Doc Schneider is a Senior Litigation Partner in the Atlanta office of King & Spalding. Mr. Schneider is one of the leaders of the firm's E-Discovery Practice Group, devoted to counseling with clients on emerging e-discovery issues. He headed King & Spalding's General Litigation team from 1993 to 1998 and is a class action trial defense specialist listed in Best Lawyers in America in multiple fields, including Mass Tort Litigation.
On the cover of our March issue, Paul Saunders, chair of the American College of Trial Lawyers (ACTL) Task Force on Discovery and Civil Justice, mentions a few of the important Principles (Principles) set forth in the Final Report of the Joint Project of the College and the Institute for the Advancement of the American Legal System (IAALS). In the following interview, Doc Schneider provides his reactions to the Principles and how they might work a sea change in the often roiling waters of e-discovery.
Editor: What are your thoughts on the ACTL's Principles? Are they needed to prevent e-discovery from becoming the tail that wags the dog, with litigants settling cases with little merit just to save e-discovery dollars?

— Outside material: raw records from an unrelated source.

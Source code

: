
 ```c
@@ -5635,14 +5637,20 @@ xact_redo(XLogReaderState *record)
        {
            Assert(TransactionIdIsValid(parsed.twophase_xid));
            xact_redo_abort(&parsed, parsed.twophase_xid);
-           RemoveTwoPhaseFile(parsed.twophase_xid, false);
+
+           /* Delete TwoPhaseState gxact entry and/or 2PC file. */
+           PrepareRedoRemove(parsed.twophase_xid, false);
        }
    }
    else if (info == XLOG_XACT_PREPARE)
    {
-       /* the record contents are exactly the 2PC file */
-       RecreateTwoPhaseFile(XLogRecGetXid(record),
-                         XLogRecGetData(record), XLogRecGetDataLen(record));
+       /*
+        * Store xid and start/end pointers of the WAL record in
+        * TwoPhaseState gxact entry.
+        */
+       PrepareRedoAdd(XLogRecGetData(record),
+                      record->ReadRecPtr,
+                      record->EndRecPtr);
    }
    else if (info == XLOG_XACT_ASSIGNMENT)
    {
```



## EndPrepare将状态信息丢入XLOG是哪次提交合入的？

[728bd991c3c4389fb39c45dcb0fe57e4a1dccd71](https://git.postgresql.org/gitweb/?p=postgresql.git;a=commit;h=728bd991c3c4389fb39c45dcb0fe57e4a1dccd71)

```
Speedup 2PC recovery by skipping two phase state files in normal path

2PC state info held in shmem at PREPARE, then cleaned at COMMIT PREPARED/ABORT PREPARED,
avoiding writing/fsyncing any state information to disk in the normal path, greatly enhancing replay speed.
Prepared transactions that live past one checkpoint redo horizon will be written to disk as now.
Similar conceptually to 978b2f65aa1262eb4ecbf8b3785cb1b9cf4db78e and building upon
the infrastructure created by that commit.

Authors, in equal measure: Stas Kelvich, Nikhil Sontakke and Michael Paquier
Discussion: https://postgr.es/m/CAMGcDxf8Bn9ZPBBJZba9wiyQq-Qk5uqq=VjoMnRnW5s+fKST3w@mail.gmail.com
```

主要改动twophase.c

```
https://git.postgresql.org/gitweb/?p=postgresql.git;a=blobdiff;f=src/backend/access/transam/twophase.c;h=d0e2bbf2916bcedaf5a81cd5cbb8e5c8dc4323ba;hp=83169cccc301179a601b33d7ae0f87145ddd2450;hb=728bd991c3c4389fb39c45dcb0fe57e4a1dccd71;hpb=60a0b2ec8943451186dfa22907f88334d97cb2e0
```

Schneider: Nice to be with you again, Al, on our favorite topic. I will begin by saying that the Principles represent some impressive thinking on how to prevent e-discovery from overwhelming the merits and achieving the ideal of proportionality. They boil down to positing that one should not do more than is truly warranted by the scale of the case and the amount in controversy. The Principles are being offered to the Federal Rules Advisory Committee for its review when they meet in May at Duke University. And the Principles have been used to craft a set of pilot rules that some judges are testing in pilot programs to see whether allegiance to a central principle of proportionality and a general principle of limited discovery is workable, fair and in the interests of justice.

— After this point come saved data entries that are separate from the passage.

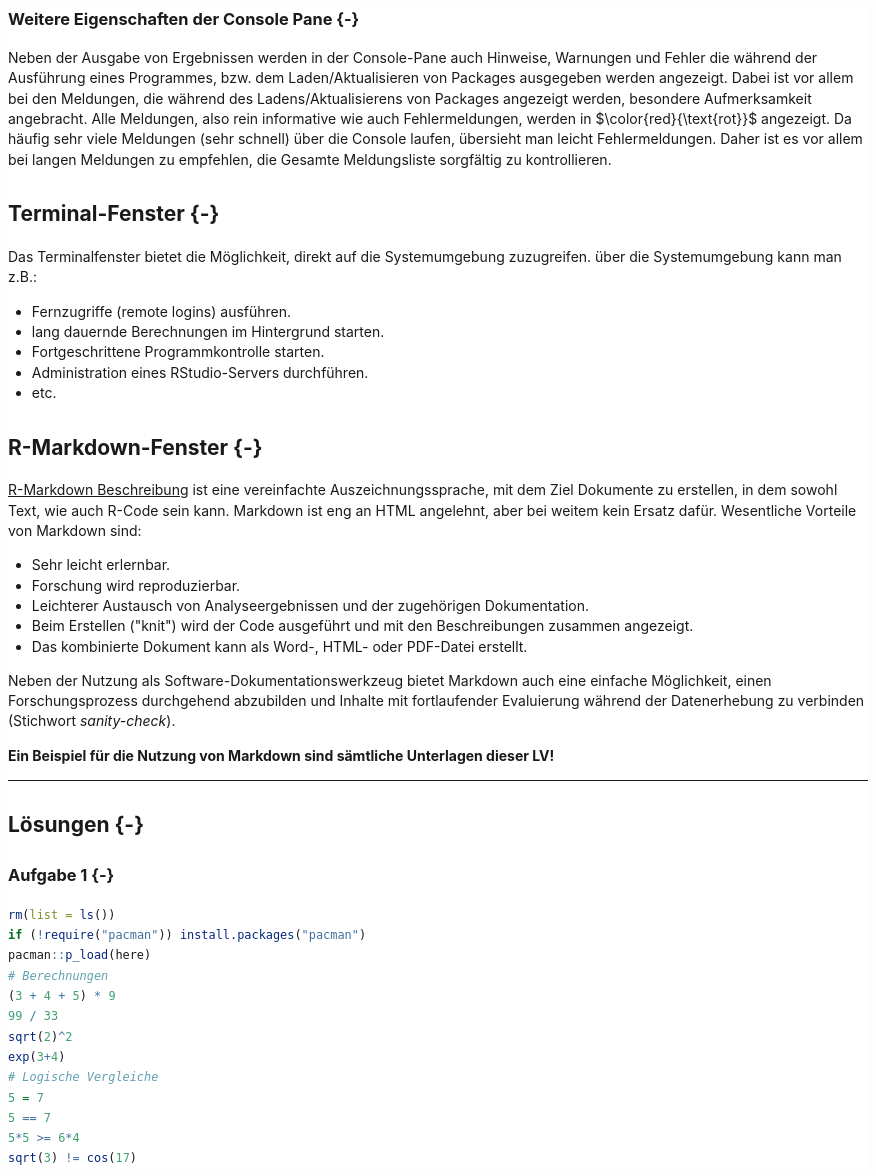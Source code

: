 ### Weitere Eigenschaften der Console Pane {-}

Neben der Ausgabe von Ergebnissen werden in der Console-Pane auch Hinweise, Warnungen und Fehler die während der Ausführung eines Programmes, bzw. dem Laden/Aktualisieren von Packages ausgegeben werden angezeigt. Dabei ist vor allem bei den Meldungen, die während des Ladens/Aktualisierens von Packages angezeigt werden, besondere Aufmerksamkeit angebracht. Alle Meldungen, also rein informative wie auch Fehlermeldungen, werden in $\color{red}{\text{rot}}$ angezeigt. Da häufig sehr viele Meldungen (sehr schnell) über die Console laufen, übersieht man leicht Fehlermeldungen. Daher ist es vor allem bei langen Meldungen zu empfehlen, die Gesamte Meldungsliste sorgfältig zu kontrollieren.

## Terminal-Fenster {-}

Das Terminalfenster bietet die Möglichkeit, direkt auf die Systemumgebung zuzugreifen. über die Systemumgebung kann man z.B.:

* Fernzugriffe (remote logins) ausführen.
* lang dauernde Berechnungen im Hintergrund starten.
* Fortgeschrittene Programmkontrolle starten.
* Administration eines RStudio-Servers durchführen.
* etc.

## R-Markdown-Fenster {-}

[R-Markdown Beschreibung](https://de.wikipedia.org/wiki/Markdown) ist eine vereinfachte Auszeichnungssprache, mit dem Ziel Dokumente zu erstellen, in dem sowohl Text, wie auch R-Code sein kann. Markdown ist eng an HTML angelehnt, aber bei weitem kein Ersatz dafür. Wesentliche Vorteile von Markdown sind:

* Sehr leicht erlernbar.
* Forschung wird reproduzierbar.
* Leichterer Austausch von Analyseergebnissen und der zugehörigen Dokumentation.
* Beim Erstellen ("knit") wird der Code ausgeführt und mit den Beschreibungen zusammen angezeigt.
* Das kombinierte Dokument kann als Word-, HTML- oder PDF-Datei erstellt.

Neben der Nutzung als Software-Dokumentationswerkzeug bietet Markdown auch eine einfache Möglichkeit, einen Forschungsprozess durchgehend abzubilden und Inhalte mit fortlaufender Evaluierung während der Datenerhebung zu verbinden (Stichwort *sanity-check*).

**Ein Beispiel für die Nutzung von Markdown sind sämtliche Unterlagen dieser LV!**

----

## Lösungen {-}

### Aufgabe 1 {-}


```r
rm(list = ls())
if (!require("pacman")) install.packages("pacman")
pacman::p_load(here)
# Berechnungen
(3 + 4 + 5) * 9
99 / 33
sqrt(2)^2
exp(3+4)
# Logische Vergleiche
5 = 7
5 == 7
5*5 >= 6*4
sqrt(3) != cos(17)
```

While I personally have not been involved in a case where any party caved for fear of costly e-discovery, I am confident that there have been settlements driven by just such a rationale.

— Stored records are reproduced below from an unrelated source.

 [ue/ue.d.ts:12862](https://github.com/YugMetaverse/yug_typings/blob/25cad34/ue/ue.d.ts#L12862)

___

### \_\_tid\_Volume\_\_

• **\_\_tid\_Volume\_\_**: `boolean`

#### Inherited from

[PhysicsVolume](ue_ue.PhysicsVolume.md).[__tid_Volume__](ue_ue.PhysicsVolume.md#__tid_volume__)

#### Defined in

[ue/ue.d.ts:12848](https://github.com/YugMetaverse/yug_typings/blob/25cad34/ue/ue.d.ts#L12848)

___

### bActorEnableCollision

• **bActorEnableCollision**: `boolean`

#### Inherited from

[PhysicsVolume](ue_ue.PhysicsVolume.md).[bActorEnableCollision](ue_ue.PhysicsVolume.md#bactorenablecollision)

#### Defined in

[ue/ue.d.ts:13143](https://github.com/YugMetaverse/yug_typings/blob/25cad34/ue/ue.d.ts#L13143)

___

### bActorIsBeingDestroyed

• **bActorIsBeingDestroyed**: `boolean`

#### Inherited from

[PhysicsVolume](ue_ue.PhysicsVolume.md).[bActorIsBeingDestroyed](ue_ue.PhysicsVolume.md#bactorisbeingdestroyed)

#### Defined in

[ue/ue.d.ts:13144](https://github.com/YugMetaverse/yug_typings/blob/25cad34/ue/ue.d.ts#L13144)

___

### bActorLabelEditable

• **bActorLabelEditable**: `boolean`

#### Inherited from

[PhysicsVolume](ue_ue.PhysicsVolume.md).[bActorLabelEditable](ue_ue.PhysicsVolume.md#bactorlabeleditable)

What is fascinating in the e-discovery field is not so much whether litigants run and hide from it, but how it can take over a case - whether you are a plaintiff or a defendant. Surely, the plaintiffs in Zubulake Revisited had to be astonished when they filed suit to recover investment losses only to find themselves on the wrong side of the e-discovery tracks with the renowned Judge Scheindlin. Judge Scheindlin found that plaintiffs had simply failed to take the steps necessary to preserve and she made findings of gross e-discovery negligence - and it is easy to imagine plaintiffs wanting to pack up and go home. E-discovery is critical stuff, you have to follow the rules and trailblazers like Judge Scheindlin are making the lessons crystal clear.
One of the issues that arises is whether there is any way to head off the kinds of messes that Judge Scheindlin has been forced to deal with, some way to take better stock up front, get everyone on the same page, set expectations and corral costs.
Paul Saunders and his ACTL Task Force on Discovery have done a masterful job of analyzing the challenges presented by our current system and suggesting a set of principles, which, if applied, promise to make discovery more manageable, more reasonable. There will still be unfortunate situations where a judge willing to slog through the details will have to step in and hold the parties to their obligations - but Paul and his group are trying to find a way to keep things in proportion and not let discovery issues unfairly dwarf the merits and cannibalize the legal budgets of every major company across the nation.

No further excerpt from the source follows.